Я отказался с ненавистью, просто с болью: не для того меня мама родила, чтобы я этим жлобам писал их фигню поганую. Но жалко было! Книга, тираж, гонорар, Союз писателей! Уж не помню, кто радостно ухватился за присланную в Питер эту возможность и поехал.
И вот в середине 70-х андеграунд в советской литературе уже оформился. Ну, позднее их направления классифицируют как концептуализм и метареализм, но в общем все это вариации постмодернизма. Однако — стилистика, эстетическая концепция не первична.
А первично. Во-первых. Всем в советской литературе места не было. Двери трамвая захлопнулись. Новеньким требовалась масса умения, терпения, настойчивости, упрямства, стойкости, чего угодно. Не позволить взять себя измором, не дать согнуть и задушить. Поставить себя в разряд исключения: да, всем нельзя — но я сумел, и тресните все! (Это тема отдельной лекции, интересно было бы когда-нибудь прочитать: «Как я не сдох и не позволил им сделать со мной что хотели». Вообще я об этом книжку когда-то написал, «Мое дело».)
Второе. Лжи, фальши, прославления пустых псевдоидей — стало столько, что не было сил не то чтобы терпеть — но вообще не раздражаться, не выходить из себя. К середине 70-х в народе нарастала исподволь массовая ненависть к советской власти: все нам врут, живем бедно, на все нужно разрешение, да чтоб вы сдохли, как надоели. И у молодого писателя, издерганного непечатанием, эти настроения злобно, невольно, подсознательно прорываются в текстах. Так кто их напечатает?.. То есть: уже не чтобы подпевания властным мотивам нету — уже вообще негативное мировоззрение прет сквозь все щели. Народ уходил во внутреннюю эмиграцию и оппозицию всей толпой, а писатели андеграунда еще и слова при этом писали не на заборах, как все нормальные люди, а на бумаге.
Третье. Я на всю жизнь запомнил, как один журналист из наших в 90-е годы в США сказал мне после интервью, за пивом: «Твоя книга «Хочу быть дворником» стала для меня тем поворотным пунктом, после которого я понял, что не могу больше переносить совок, и стал собираться уезжать». То есть я совершенно изумился и спросил, что такое: «Там же не было ничего антисоветского, ни одного рассказа, ни одного слова, кое-что даже наоборот!» Он так посмотрел на меня, не поверил, усмехнулся и сказал: «Милый мой, там каждая буква была антисоветской, ты понимаешь?»

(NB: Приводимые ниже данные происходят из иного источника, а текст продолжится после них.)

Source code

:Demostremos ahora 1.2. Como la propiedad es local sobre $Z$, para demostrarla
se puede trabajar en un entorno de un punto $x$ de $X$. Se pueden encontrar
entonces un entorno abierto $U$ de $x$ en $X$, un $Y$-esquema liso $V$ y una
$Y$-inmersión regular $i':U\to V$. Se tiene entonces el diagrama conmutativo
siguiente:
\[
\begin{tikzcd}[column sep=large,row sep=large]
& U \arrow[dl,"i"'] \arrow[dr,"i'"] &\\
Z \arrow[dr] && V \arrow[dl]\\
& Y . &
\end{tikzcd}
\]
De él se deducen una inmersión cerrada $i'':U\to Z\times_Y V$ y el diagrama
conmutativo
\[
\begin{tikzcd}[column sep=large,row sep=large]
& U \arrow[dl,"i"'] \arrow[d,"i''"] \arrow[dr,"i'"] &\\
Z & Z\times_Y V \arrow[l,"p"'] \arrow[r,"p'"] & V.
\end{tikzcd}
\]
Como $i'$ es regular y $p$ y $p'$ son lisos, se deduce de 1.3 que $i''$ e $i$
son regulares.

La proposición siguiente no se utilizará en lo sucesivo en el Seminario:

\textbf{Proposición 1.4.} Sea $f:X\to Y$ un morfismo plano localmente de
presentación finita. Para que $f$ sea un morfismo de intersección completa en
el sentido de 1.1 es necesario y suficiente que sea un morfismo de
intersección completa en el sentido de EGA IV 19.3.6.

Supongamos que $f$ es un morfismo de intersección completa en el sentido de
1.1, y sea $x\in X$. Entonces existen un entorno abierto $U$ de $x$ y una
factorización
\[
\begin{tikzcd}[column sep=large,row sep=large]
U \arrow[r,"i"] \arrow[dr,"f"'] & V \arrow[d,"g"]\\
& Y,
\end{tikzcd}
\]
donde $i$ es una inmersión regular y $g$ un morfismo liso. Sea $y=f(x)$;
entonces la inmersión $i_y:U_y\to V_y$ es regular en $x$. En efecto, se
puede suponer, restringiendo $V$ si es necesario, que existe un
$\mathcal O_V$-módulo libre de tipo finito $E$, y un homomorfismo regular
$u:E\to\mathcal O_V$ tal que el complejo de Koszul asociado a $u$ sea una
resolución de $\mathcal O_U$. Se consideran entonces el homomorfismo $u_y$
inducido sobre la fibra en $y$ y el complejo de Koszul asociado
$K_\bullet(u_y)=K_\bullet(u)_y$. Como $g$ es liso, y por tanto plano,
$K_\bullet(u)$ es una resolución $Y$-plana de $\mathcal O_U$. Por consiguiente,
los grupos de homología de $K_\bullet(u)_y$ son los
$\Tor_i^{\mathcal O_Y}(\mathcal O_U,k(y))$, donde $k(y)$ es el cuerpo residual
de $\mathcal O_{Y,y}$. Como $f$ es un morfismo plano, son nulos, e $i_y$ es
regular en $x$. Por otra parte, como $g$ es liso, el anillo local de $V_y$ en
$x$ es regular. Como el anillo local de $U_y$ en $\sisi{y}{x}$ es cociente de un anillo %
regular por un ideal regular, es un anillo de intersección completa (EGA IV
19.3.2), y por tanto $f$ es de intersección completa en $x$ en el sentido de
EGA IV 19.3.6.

И вот после этого до меня стала доходить мудрость советской цензуры. Свобода — она или есть, или ее нет. И если писатель не так ставит запятые, не так строит рассказ, у него сюжет не так и композиция не так — то как бы он ни клялся в лояльности, он не наш человек. Потому — что! На стилистическом уровне, на уровне пренебрежения грамматикой, учебником русского языка, утвержденного Министерством образования, на уровне нежелания держаться в каноне социалистического реализма, на уровне запятых не там и абзацев не так — это литература протеста! Несогласия! Вольнодумства! Оппозиционности! Содержание содержанием — но уже форма протестна! Форма неподконтрольна! Не управляема, не предсказуема! Автор в принципе диссидент: протестует на уровне языка, стиля, сюжета — это протест против общепринятой формы, против стандарта, против ЕДИНОМЫСЛИЯ! А формальное единомыслие и идеологическое — это соседи, родственники, это уже неблагонадежность.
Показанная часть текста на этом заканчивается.